Source texts of formatted documents
════════
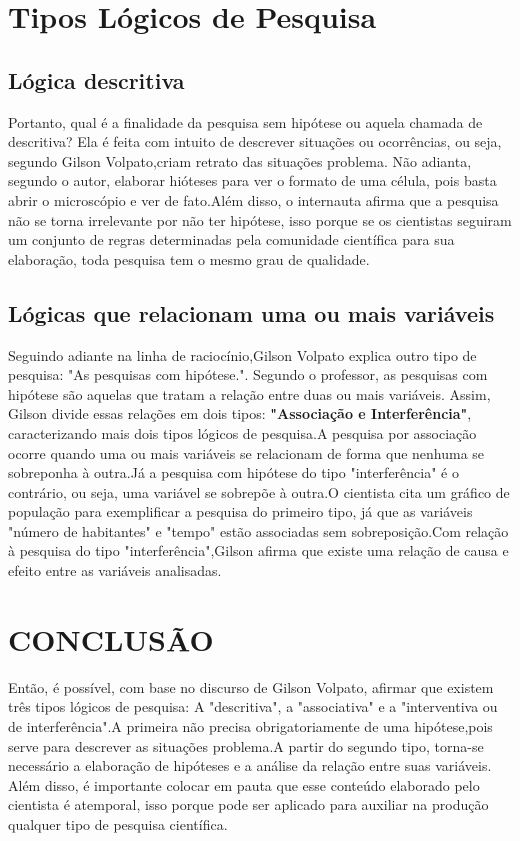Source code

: \section{\esp Tipos Lógicos de Pesquisa}

\subsection{\esp Lógica descritiva}

Portanto, qual é a finalidade da pesquisa sem hipótese ou aquela chamada de descritiva? Ela é feita com intuito de descrever situações ou ocorrências, ou seja, 
segundo Gilson Volpato,criam retrato das situações problema. Não adianta, segundo o autor, elaborar hióteses para ver o formato de uma célula, pois basta abrir o microscópio e ver de fato.Além disso, o internauta afirma que a pesquisa não se torna irrelevante por não ter hipótese, isso porque se os cientistas seguiram um conjunto de regras determinadas pela comunidade científica para sua elaboração, toda pesquisa tem o mesmo grau de qualidade.


\subsection{\esp Lógicas que relacionam uma ou mais variáveis}

Seguindo adiante na linha de raciocínio,Gilson Volpato explica outro tipo de pesquisa: "As pesquisas com hipótese.". Segundo o professor, as pesquisas com hipótese são aquelas que tratam a relação entre duas ou mais variáveis. Assim, Gilson divide essas relações em dois tipos: \textbf{"Associação e Interferência"}, caracterizando mais dois tipos lógicos de pesquisa.A pesquisa por associação ocorre quando uma ou mais variáveis se relacionam de forma que nenhuma se sobreponha à outra.Já a pesquisa com hipótese do tipo "interferência" é o contrário, ou seja, uma variável se sobrepõe à outra.O cientista cita um gráfico de população para exemplificar a 
pesquisa do primeiro tipo, já que as variáveis "número de habitantes" e "tempo" estão associadas sem sobreposição.Com relação à pesquisa do tipo "interferência",Gilson
afirma que existe uma relação de causa e efeito entre as variáveis analisadas.

\section{\esp CONCLUSÃO}

Então, é possível, com base no discurso de Gilson Volpato, afirmar que existem três tipos lógicos de pesquisa: A "descritiva", a "associativa" e a "interventiva
ou de interferência".A primeira não precisa obrigatoriamente de uma hipótese,pois serve para descrever as situações problema.A partir do segundo tipo, torna-se necessário
a elaboração de hipóteses e a análise da relação entre suas variáveis. Além disso, é importante colocar em pauta que esse conteúdo elaborado pelo cientista é atemporal,
isso porque pode ser aplicado para auxiliar na produção qualquer tipo de pesquisa científica.


   



\
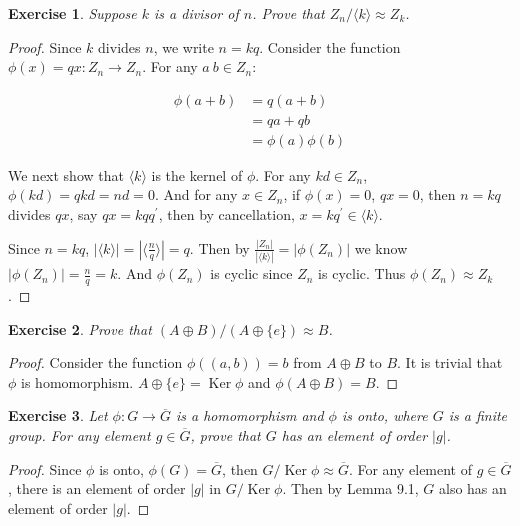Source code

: \documentclass[14pt]{extarticle}
\newtheorem{exercise}{Exercise}[section]
\newcommand{\1}{\{ e \}}
\DeclareMathOperator{\Ker}{Ker}
\begin{document}
\begin{exercise}
  \label{exc:10.12}
  Suppose $k$ is a divisor of $n$. Prove that $Z_n / \langle k \rangle \approx Z_k$.
\end{exercise}
\begin{proof}
  Since $k$ divides $n$, we write $n = kq$.
  Consider the function $\phi(x) = qx : Z_n \rightarrow Z_n$.
  For any $a \ b \in Z_n$:

  \begin{align*}
    \phi(a + b) &= q(a + b) \\
    &= qa + qb \\
    &= \phi(a) \phi(b)
  \end{align*}

  We next show that $\langle k \rangle$ is the kernel of $\phi$.
  For any $kd \in Z_n$, $\phi(kd) = qkd = nd = 0$.
  And for any $x \in Z_n$, if $\phi(x) = 0$, $qx = 0$, 
  then $n = kq$ divides $qx$, say $qx = kqq^\prime$, 
  then by cancellation, $x = kq^\prime \in \langle k \rangle$.

  Since $n = kq$, $|\langle k \rangle| = |\langle \frac{n}{q} \rangle| = q$.
  Then by $\displaystyle \frac{|Z_n|}{|\langle k \rangle|} = |\phi(Z_n)|$
  we know $|\phi(Z_n)| = \frac{n}{q} = k$.
  And $\phi(Z_n)$ is cyclic since $Z_n$ is cyclic.
  Thus $\phi(Z_n) \approx Z_k$.
\end{proof}

\begin{exercise}
  Prove that $(A \oplus B)/(A \oplus \1) \approx B$.
\end{exercise}
\begin{proof}
  Consider the function $\phi((a , b)) = b$ from $A \oplus B$ to $B$.
  It is trivial that $\phi$ is homomorphism.
  $A \oplus \1 = \Ker \phi$ and
  $\phi(A \oplus B) = B$.
\end{proof}

\setcounter{exercise}{21}
\begin{exercise}
  Let $\phi : G \rightarrow \overline{G}$ is a homomorphism and $\phi$ is onto,
  where $G$ is a finite group.
  For any element $g \in \overline{G}$, prove that $G$ has an element of order $|g|$.
\end{exercise}
\begin{proof}
  Since $\phi$ is onto, $\phi(G) = \overline{G}$,
  then $G / \Ker \phi \approx \overline{G}$.
  For any element of $g \in \overline{G}$,
  there is an element of order $|g|$ in $G / \Ker \phi$.
  Then by Lemma 9.1, $G$ also has an element of order $|g|$.
\end{proof}
\end{document}
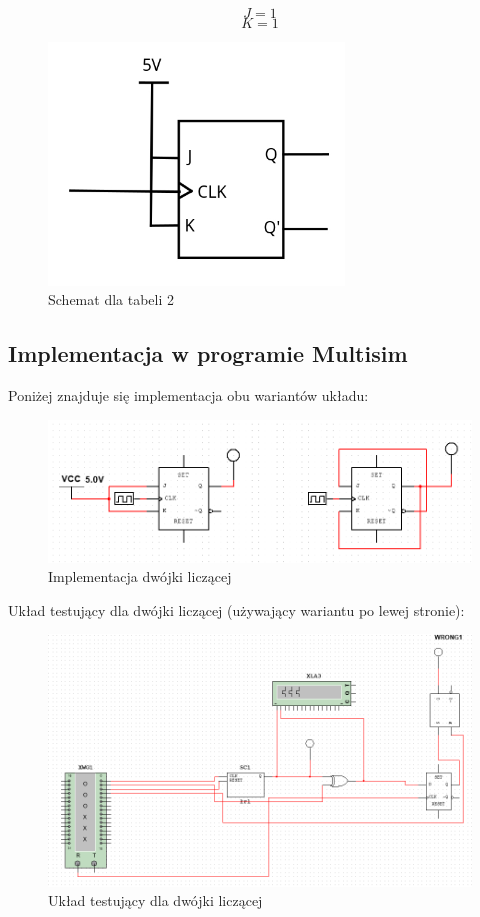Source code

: \documentclass{article}
\begin{document}
$$J=1$$
$$K=1$$

\begin{figure}[H]
    \centering
    \includegraphics[width=0.7\textwidth]{3a_model_2.jpg}
    \caption{Schemat dla tabeli 2}
\end{figure}

\subsection{Implementacja w programie Multisim}
Poniżej znajduje się implementacja obu wariantów układu:

\begin{figure}[H]
    \centering
    \includegraphics[width=\textwidth]{3a_dwojka.png}
    \caption{Implementacja dwójki liczącej}
\end{figure}

Układ testujący dla dwójki liczącej (używający wariantu po lewej stronie):

\begin{figure}[H]
    \centering
    \includegraphics[width=\textwidth]{3a_dwojka_test.png}
    \caption{Układ testujący dla dwójki liczącej}
\end{figure}
\end{document}
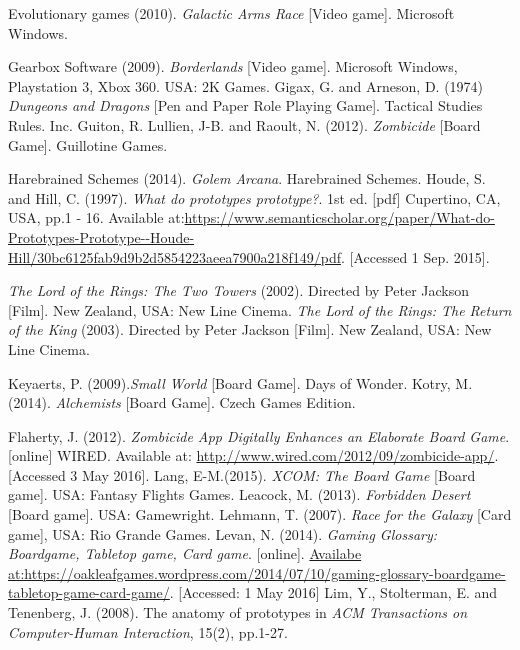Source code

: \documentclass[a4paper,11pt]{article}
\begin{document}
\begin{thebibliography}{1}
Evolutionary games (2010). \textit{Galactic Arms Race} [Video game]. Microsoft Windows. 


Gearbox Software (2009). \textit{Borderlands} [Video game]. Microsoft Windows, Playstation 3, Xbox 360. USA: 2K Games.
Gigax, G. and Arneson, D. (1974) \textit{Dungeons and Dragons} [Pen and Paper Role Playing Game]. Tactical Studies Rules. Inc.
Guiton, R. Lullien, J-B. and Raoult, N. (2012). \textit{Zombicide} [Board Game]. Guillotine Games.

Harebrained Schemes (2014). \textit{Golem Arcana}. Harebrained Schemes.
Houde, S. and Hill, C. (1997). \textit{What do prototypes prototype?}. 1st ed. [pdf] Cupertino, CA, USA, pp.1 - 16. Available at:\url{https://www.semanticscholar.org/paper/What-do-Prototypes-Prototype--Houde-Hill/30bc6125fab9d9b2d5854223aeea7900a218f149/pdf}. [Accessed 1 Sep. 2015].

\textit{The Lord of the Rings: The Two Towers} (2002). Directed by Peter Jackson [Film]. New Zealand, USA: New Line Cinema.
\textit{The Lord of the Rings: The Return of the King} (2003). Directed by Peter Jackson [Film]. New Zealand, USA: New Line Cinema.


Keyaerts, P. (2009).\textit{Small World} [Board Game]. Days of Wonder.
Kotry, M. (2014). \textit{Alchemists} [Board Game]. Czech Games Edition.

Flaherty, J. (2012). \textit{Zombicide App Digitally Enhances an Elaborate Board Game}. [online] WIRED. Available at: \url{http://www.wired.com/2012/09/zombicide-app/}. [Accessed 3 May 2016].
Lang, E-M.(2015). \textit{XCOM: The Board Game} [Board game]. USA: Fantasy Flights Games.
Leacock, M. (2013). \textit{Forbidden Desert} [Board game]. USA: Gamewright.
Lehmann, T. (2007). \textit{Race for the Galaxy} [Card game], USA: Rio Grande Games.
Levan, N. (2014). \textit{Gaming Glossary: Boardgame, Tabletop game, Card game}. [online]. \url{Availabe at:https://oakleafgames.wordpress.com/2014/07/10/gaming-glossary-boardgame-tabletop-game-card-game/}. [Accessed: 1 May 2016]
Lim, Y., Stolterman, E. and Tenenberg, J. (2008). The anatomy of prototypes in \textit{ACM Transactions on Computer-Human Interaction}, 15(2), pp.1-27.


\end{thebibliography}
\end{document}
════════
Work out how many lines of the data above contain the string "thebibliography" and give the number alone.

2